Wednesday, July 06, 2005

Part 9: Firenze, Padova, Verona e Venezia

2pm Barberini, local time

It's been a welcome change to get in some European countryside as Rome can become a little bit too much too soon.

Firenze - Florence

David, living at the Galleria dell'Accademia, is well worth the 1.25hr queue. As I stand in awe of him, I feel guilty looking away for a few moments to jot down my thoughts, as though each second I'm not looking at him I'm doing an injustice to his majesty. Truly, Michelangelo was a man who appreciated the male form better than any other homosexual before or since.

I am struck by the size of his hands and feet, and specifically his fingers. Even for a bloke of over 5 metres tall they seem disproportionately huge.

Seeing his flaccid member in all its glory makes for a nice change from the eunuch figures of the Sistine Chapel (all the *bits* were sawn off there?)

I'm sure I'll burn in hell for saying this, but D has this gay look in his eye. A combination of "I know I'm hot shit" with a delicate sensitivity, even a vulnerability, as though the victory against Goliath still hasn't quite vindicated his own sense of self-worth.

He sure would look hot in a pair of Diesel low-riders.

To paraphrase one of our great female lyricists: He's not a boy, not yet a man. Is he the beauty of youth immortalised forever?

As I sat near the peak of the Giardino di Biboli, with a panorama of Florence almost equalling that of Barcelona from the Parc Guell, I wonder if the view would have been so different 500 years ago. This is a city frozen in time. Church bells ring in the distance to remind me you're never too far from the Big Man in this country. I know appreciate why people have such strong faith in the Catholic Church. The art, architecture and churches I have seen in the last few days are so incomprehendingly magnificent that could fairly conclude God were using man as a technical vessel for His will, whether it be Michelangelo's ceiling in the Sistine Chapel or his David or Boticcelli's Birth of Venus, there is certainly a suggestion of inspiration greater than mortal humanity.

This is not my road to Demascus; I remain a humanist and I'm still yet to be convinced of the presence of God. But maybe after living a few years in Italy I could see the light and be saved after all...


Adrian and I arrived here Monday with me knowing a maximum of 8 Italian words and our hosts, A's aunt and uncle, knowing even less English. Here I discovered another universal language: food. A's zia assaulted us remorselessly with the best schnitzels, pasta, lamb and tiramisu I've ever eaten in my life.

It is both alienating and liberating to be surrounded by a language that is incomprehensible to me.
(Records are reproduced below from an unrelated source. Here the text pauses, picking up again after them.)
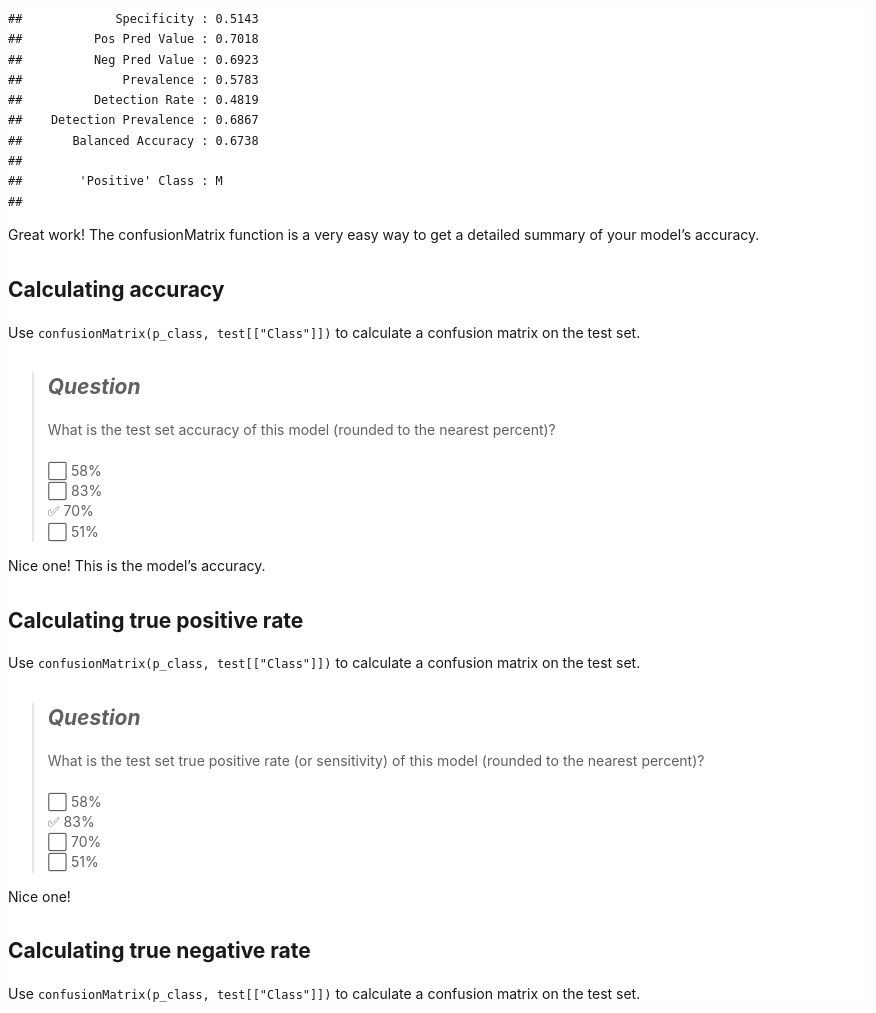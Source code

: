     ##             Specificity : 0.5143          
    ##          Pos Pred Value : 0.7018          
    ##          Neg Pred Value : 0.6923          
    ##              Prevalence : 0.5783          
    ##          Detection Rate : 0.4819          
    ##    Detection Prevalence : 0.6867          
    ##       Balanced Accuracy : 0.6738          
    ##                                           
    ##        'Positive' Class : M               
    ## 

Great work! The confusionMatrix function is a very easy way to get a
detailed summary of your model’s accuracy.

## Calculating accuracy

Use `confusionMatrix(p_class, test[["Class"]])` to calculate a confusion
matrix on the test set.

> ## *Question*
>
> What is the test set accuracy of this model (rounded to the nearest
> percent)?<br> <br> ⬜ 58%<br> ⬜ 83%<br> ✅ 70%<br> ⬜ 51%<br>

Nice one! This is the model’s accuracy.

## Calculating true positive rate

Use `confusionMatrix(p_class, test[["Class"]])` to calculate a confusion
matrix on the test set.

> ## *Question*
>
> What is the test set true positive rate (or sensitivity) of this model
> (rounded to the nearest percent)?<br> <br> ⬜ 58%<br> ✅ 83%<br> ⬜
> 70%<br> ⬜ 51%<br>

Nice one!

## Calculating true negative rate

Use `confusionMatrix(p_class, test[["Class"]])` to calculate a confusion
matrix on the test set.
A was understandably reluctant to be always translating so I largely communicated with his lovely family through lots of "si"s, "gracie"s and "bella"s coupled with the odd mime. But when food so heavenly was served there was no need for dialogue.

Padova itself is a pleasant, non-tourist northern Italian town but my only real experience there was to buy a last-minute thank-you bottle of vino for my hosts.


Due to delays in our travels we only managed a couple of hours in fair Verona, but I did get in some shots of the casa de Giulietta, the legendary Romeo and Juliet balcony and me guaranteeing the longevity of a good sex life by touching Juliet's bosom (unfortunately I couldn't take a full-fledged nose dive).

Verona is an enchanting village, although sadly following the path of so many towns in this region and losing its unique charm as locals flee in fear from the extortionate prices local shopkeepers charge as the tourists (guilty as charged) keep flooding in.


With gondola rides starting at 60 Euros that dream quickly dissipated, but we did get in a lot of meandering around the canals as well as fighting off millions of pigeons in the Piazza San Marco. We'd had a little rain beforehand so the infamous Venice hot weather stink was absent.

A took me off the beaten tourist track across the waterways to an adorable little hamlet called Buramo - like Venice with the canals but much smaller and without shitloads of Americans or overpriced boutiques.

I had a moment's pause to reflect that this was the remotest, furthest place I have ever been from home. If I ever do rob a bank or assassinate Howard or some other minor crime, I think this is where I'd relocate.

Early flight to Paris tomorrow morning, so arrevaderche (?) Roma. It's been sweet to stay in one place longer than a week although my body doesn't quite seem fully recuperated - maybe at 90% operation.

I have a date with a beautiful young man called Francesco with whom I played at the Gay Village a few nights ago. I've said it before and I'll say it again: The only thing yummier than authentic Italian cuisine is an authentic Italian man.